Dehors vivent les Ouverts
(des « loups », relativement aux « chiens » de la mine), des
non-prolétaires même pas dignes d'être exploités. Plus libres certes mais
vivant encore plus mal, privés qu'ils sont même du piètre réconfort qu'offre
le viatique minéral des mineurs exploités.
Car c'est d'exploitation (au plein sens marxiste) qu'il s'agit, d'une
exploitation qui, une fois « dévoilée », ne peut conduire qu'à la révolte puis
à la révolution (qui, on le verra, « n'est pas un dîner de gala »). Un
monde plus juste naîtra peut-être, mais au prix de combien de violence ? Et de
compromissions ? – ce qui est pire.
Ceci Ronce Albène l'a vu ou su, il le narre dans un passage du
Premier Souper.
Deuxième monde, le conflit dans les brumes.
Un univers vaguement médiéval, rationnellement administré. Quand survient
l'incroyable : on y est attaqué par des monstres de l'au-delà qui arrachent
littéralement la chair vivante pour se sustenter et s'en vêtir afin de
s'incarner. Des monstres idéels capables de martyriser la chair au nom de la
supériorité de l'Idée sur la matière, une certitude qui se trouve coïncider
avec les intérêts bien compris d'eux-mêmes qui la professent et la
nourrissent.
Des décennies de guerre, de victoires puis de défaites, de relations de plus
en plus étroites, d’interconnaissance croissante qui jamais ne vainc ni
l’hostilité ni les préjugés, utilisée qu'elle est à obtenir d'éphémères
avantages stratégiques. Et pourtant il y a une attirance, mais elle ne
parvient jamais à passer une forme métaphorique de « barrière des espèces ».
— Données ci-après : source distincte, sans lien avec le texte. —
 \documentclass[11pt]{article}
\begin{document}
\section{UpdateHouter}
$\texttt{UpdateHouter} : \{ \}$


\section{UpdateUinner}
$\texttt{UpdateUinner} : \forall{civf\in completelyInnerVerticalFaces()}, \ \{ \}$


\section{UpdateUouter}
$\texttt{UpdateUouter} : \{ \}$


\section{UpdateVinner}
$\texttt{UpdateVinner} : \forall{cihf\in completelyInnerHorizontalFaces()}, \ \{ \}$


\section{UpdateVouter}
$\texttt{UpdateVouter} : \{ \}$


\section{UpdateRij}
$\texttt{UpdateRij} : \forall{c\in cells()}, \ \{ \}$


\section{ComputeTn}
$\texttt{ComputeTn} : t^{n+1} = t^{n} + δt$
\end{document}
Crise coloniale qui ne dit pas son nom et ne se révèle que dans le discours, «
civilisateur ».
Ceci Ronce Albène l'a vu ou su, il le narre dans un passage du
Premier Souper.
Troisième monde, l'empire aurède, l'univers de Ronce Albène.
La règle y est l'autophagie, pilier et fondement de la religion d'Etat de la
Sainte Victime ; s'y ajoutent une reproduction mitotique et l'obligation
morale de pratiquer l'alimentation en privé, hors de la présence de tout
spectateur. Quand apparaissent puis se multiplient les citoyens allophages –
des plus tranquilles herbivores jusqu'aux odieux « cannibales » en passant par
les déjà très douteux carnivores – la cité perd sa cohésion et il est temps
pour les tenants de l'orthodoxie d'anéantir les hérétiques. Intrigues
politiques, machinations et complots, tout est fait pour aller vers un local
Incendie du Reichstag qui permettra de déchaîner toute la rigueur de
l'orthodoxie avec l'aide et l'assentiment des foules scandalisées.
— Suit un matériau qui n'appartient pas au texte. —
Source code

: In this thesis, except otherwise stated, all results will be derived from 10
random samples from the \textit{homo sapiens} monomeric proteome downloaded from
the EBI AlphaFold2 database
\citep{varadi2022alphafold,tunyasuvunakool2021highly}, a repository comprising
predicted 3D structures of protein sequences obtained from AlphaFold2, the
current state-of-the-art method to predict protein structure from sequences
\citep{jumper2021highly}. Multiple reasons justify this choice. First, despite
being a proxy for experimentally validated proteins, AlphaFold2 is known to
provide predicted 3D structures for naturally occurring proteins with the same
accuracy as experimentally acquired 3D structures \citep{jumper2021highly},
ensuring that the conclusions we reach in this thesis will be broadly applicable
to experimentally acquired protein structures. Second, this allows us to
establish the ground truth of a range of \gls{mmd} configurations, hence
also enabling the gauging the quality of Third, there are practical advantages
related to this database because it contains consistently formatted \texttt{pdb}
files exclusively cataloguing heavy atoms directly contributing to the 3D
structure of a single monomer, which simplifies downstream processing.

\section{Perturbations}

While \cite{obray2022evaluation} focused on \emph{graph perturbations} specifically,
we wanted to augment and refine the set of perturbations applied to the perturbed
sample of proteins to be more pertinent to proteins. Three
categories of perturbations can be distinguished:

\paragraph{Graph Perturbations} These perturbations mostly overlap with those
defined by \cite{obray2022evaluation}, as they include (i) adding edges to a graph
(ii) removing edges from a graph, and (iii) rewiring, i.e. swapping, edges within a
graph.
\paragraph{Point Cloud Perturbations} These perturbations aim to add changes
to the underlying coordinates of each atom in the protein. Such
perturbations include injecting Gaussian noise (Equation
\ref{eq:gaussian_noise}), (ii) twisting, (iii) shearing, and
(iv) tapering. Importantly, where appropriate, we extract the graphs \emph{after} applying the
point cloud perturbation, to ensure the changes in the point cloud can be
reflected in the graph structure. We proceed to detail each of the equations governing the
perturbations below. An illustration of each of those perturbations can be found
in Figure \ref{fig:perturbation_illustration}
Guerre de religion, guerre de résistance à la modernité aussi.
Jusqu'à la régénération, avec l'aide intéressée des barbares aux marges, comme
décrit en d'autres temps par
Ibn Khaldoun.
Ceci Ronce Albène l'a vécu, il le narre – en partie – dans un passage du
Premier Souper.
Si dans le premier monde le « pouvoir en place » ne peut pas détruire son «
ennemi » sans entraîner sa propre chute, dans le deuxième c'est envisageable
si rationnellement utile, et dans le troisième
la guerre d'extermination
est inévitable car aucune société ne peut avoir deux sources différentes de
légitimité ni, pour parler comme l'autre, deux superstructures concurrentes
(c'est le fondement même de ce « monopole de la violence légitime »
qu'aujourd'hui chacun – devenu philosophe politique amateur – met à toutes
les sauces, notamment les plus ratées).
Tout serait tellement plus simple si on acceptait de
« se laisser engloutir par les autres » jusqu'à ne faire plus qu'un,
comme le préconise le mutique préfacier du Premier Souper d'Albène.
Mais comme c'est difficile.
Pas plus de détails ici. Il faut dévorer "Le Premier Souper" pour en
découvrir les personnages, tous finement croqués bien que chacun n'ait que peu
de pages à se mettre sous la dent. Il faut le lire comme on mange avec les
doigts pour en tirer la substantifique moelle. Il faut le lire pour profiter
jusqu'à l'indigestion d'une écriture terriblement inventive, qui multiplie les
styles et abreuve le lecteur d'images aussi audacieuses que bien troussées,
lui permettant ainsi d'entrer sans peine dans des mondes, au premier regard,
aussi étrangers au sien qu'il est possible de l'être.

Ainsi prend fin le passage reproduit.